Records from a dataset:

-------------------------

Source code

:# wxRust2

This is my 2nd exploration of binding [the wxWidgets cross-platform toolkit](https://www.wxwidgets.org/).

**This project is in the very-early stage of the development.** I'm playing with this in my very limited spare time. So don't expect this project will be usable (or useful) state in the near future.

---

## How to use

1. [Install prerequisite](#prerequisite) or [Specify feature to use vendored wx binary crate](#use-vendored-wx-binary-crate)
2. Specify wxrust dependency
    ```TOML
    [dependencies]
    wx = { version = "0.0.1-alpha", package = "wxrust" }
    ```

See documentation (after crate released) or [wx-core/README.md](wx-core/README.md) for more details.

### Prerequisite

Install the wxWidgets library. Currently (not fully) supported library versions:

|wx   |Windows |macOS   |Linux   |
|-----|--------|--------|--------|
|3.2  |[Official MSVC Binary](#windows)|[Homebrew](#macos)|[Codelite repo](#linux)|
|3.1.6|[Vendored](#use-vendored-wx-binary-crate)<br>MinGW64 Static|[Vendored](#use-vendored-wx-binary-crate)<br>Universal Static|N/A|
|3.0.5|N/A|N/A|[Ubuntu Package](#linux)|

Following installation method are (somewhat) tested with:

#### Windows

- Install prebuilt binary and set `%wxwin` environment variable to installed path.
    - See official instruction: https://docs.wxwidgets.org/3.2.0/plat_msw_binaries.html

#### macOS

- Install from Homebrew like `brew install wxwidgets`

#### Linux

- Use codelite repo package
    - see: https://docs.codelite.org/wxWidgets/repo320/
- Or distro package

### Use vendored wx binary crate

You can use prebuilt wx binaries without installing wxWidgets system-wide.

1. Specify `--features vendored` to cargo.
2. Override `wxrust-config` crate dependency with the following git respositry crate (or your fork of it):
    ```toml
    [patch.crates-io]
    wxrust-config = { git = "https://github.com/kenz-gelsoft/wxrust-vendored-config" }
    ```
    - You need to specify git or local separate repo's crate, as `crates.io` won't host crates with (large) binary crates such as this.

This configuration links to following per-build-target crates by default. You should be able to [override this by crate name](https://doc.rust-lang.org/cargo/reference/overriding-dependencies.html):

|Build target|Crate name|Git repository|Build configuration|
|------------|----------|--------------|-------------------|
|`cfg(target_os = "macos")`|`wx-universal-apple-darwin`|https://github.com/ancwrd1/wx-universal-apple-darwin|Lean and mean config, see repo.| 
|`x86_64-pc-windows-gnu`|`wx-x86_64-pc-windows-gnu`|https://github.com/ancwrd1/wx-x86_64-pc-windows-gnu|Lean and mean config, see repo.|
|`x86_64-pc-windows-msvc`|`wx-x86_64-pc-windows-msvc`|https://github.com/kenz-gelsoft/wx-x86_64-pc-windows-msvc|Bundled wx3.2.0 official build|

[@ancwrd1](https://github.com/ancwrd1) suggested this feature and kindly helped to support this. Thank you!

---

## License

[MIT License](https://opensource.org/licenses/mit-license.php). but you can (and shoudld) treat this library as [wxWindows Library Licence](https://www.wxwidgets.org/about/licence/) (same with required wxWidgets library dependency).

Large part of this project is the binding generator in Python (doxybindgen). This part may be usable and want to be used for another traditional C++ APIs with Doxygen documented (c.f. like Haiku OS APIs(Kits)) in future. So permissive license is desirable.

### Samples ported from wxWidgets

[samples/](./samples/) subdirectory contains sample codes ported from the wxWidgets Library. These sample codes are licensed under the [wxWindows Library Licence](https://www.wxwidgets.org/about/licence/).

-------------------------

- PROBLEM REQUIREMENTS: Could you copy out the data in full, exactly as it is written?

- TASK RESPONSE:
Source code

:# wxRust2

This is my 2nd exploration of binding [the wxWidgets cross-platform toolkit](https://www.wxwidgets.org/).

**This project is in the very-early stage of the development.** I'm playing with this in my very limited spare time. So don't expect this project will be usable (or useful) state in the near future.

---

## How to use

1. [Install prerequisite](#prerequisite) or [Specify feature to use vendored wx binary crate](#use-vendored-wx-binary-crate)
2. Specify wxrust dependency
    ```TOML
    [dependencies]
    wx = { version = "0.0.1-alpha", package = "wxrust" }
    ```

See documentation (after crate released) or [wx-core/README.md](wx-core/README.md) for more details.

### Prerequisite

Install the wxWidgets library. Currently (not fully) supported library versions:

|wx   |Windows |macOS   |Linux   |
|-----|--------|--------|--------|
|3.2  |[Official MSVC Binary](#windows)|[Homebrew](#macos)|[Codelite repo](#linux)|
|3.1.6|[Vendored](#use-vendored-wx-binary-crate)<br>MinGW64 Static|[Vendored](#use-vendored-wx-binary-crate)<br>Universal Static|N/A|
|3.0.5|N/A|N/A|[Ubuntu Package](#linux)|

Following installation method are (somewhat) tested with:

#### Windows

- Install prebuilt binary and set `%wxwin` environment variable to installed path.
    - See official instruction: https://docs.wxwidgets.org/3.2.0/plat_msw_binaries.html

#### macOS

- Install from Homebrew like `brew install wxwidgets`

#### Linux

- Use codelite repo package
    - see: https://docs.codelite.org/wxWidgets/repo320/
- Or distro package

### Use vendored wx binary crate

You can use prebuilt wx binaries without installing wxWidgets system-wide.

1. Specify `--features vendored` to cargo.
2. Override `wxrust-config` crate dependency with the following git respositry crate (or your fork of it):
    ```toml
    [patch.crates-io]
    wxrust-config = { git = "https://github.com/kenz-gelsoft/wxrust-vendored-config" }
    ```
    - You need to specify git or local separate repo's crate, as `crates.io` won't host crates with (large) binary crates such as this.

This configuration links to following per-build-target crates by default. You should be able to [override this by crate name](https://doc.rust-lang.org/cargo/reference/overriding-dependencies.html):

|Build target|Crate name|Git repository|Build configuration|
|------------|----------|--------------|-------------------|
|`cfg(target_os = "macos")`|`wx-universal-apple-darwin`|https://github.com/ancwrd1/wx-universal-apple-darwin|Lean and mean config, see repo.| 
|`x86_64-pc-windows-gnu`|`wx-x86_64-pc-windows-gnu`|https://github.com/ancwrd1/wx-x86_64-pc-windows-gnu|Lean and mean config, see repo.|
|`x86_64-pc-windows-msvc`|`wx-x86_64-pc-windows-msvc`|https://github.com/kenz-gelsoft/wx-x86_64-pc-windows-msvc|Bundled wx3.2.0 official build|

[@ancwrd1](https://github.com/ancwrd1) suggested this feature and kindly helped to support this. Thank you!

---

## License

[MIT License](https://opensource.org/licenses/mit-license.php). but you can (and shoudld) treat this library as [wxWindows Library Licence](https://www.wxwidgets.org/about/licence/) (same with required wxWidgets library dependency).

Large part of this project is the binding generator in Python (doxybindgen). This part may be usable and want to be used for another traditional C++ APIs with Doxygen documented (c.f. like Haiku OS APIs(Kits)) in future. So permissive license is desirable.

### Samples ported from wxWidgets

[samples/](./samples/) subdirectory contains sample codes ported from the wxWidgets Library. These sample codes are licensed under the [wxWindows Library Licence](https://www.wxwidgets.org/about/licence/).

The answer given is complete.